DATA RECORDS.
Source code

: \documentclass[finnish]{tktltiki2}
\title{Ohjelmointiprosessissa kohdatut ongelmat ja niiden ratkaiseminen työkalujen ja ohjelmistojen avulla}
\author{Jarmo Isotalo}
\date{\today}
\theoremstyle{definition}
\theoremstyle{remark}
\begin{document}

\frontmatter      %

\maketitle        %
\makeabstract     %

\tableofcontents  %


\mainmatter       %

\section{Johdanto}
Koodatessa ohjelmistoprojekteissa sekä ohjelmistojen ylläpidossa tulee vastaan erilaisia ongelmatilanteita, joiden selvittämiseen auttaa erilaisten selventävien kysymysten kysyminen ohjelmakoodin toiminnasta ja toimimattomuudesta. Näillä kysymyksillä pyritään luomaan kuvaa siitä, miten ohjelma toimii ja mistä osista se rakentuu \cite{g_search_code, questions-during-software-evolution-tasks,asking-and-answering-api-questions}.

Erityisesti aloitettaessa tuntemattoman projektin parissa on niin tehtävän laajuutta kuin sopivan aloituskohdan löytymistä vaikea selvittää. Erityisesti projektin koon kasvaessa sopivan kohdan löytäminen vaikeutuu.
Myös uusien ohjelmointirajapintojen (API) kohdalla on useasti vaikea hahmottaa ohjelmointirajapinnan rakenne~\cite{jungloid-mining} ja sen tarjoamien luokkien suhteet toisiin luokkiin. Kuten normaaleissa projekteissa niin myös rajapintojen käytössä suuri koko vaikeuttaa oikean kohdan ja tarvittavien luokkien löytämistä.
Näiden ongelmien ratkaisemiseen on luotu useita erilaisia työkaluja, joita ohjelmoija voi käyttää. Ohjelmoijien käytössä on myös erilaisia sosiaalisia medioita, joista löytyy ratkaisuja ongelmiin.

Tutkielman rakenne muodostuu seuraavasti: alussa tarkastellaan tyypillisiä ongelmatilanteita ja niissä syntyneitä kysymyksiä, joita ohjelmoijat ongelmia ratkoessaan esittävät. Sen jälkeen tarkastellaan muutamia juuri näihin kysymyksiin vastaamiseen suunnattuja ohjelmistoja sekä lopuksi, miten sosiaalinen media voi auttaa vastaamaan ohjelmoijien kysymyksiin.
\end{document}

INSTRUCTIONS TO FOLLOW. Please find each line in the records above that holds the word "theoremstyle", and copy it.

RESPONSE TO THE TASK.
\theoremstyle{definition}
\theoremstyle{remark}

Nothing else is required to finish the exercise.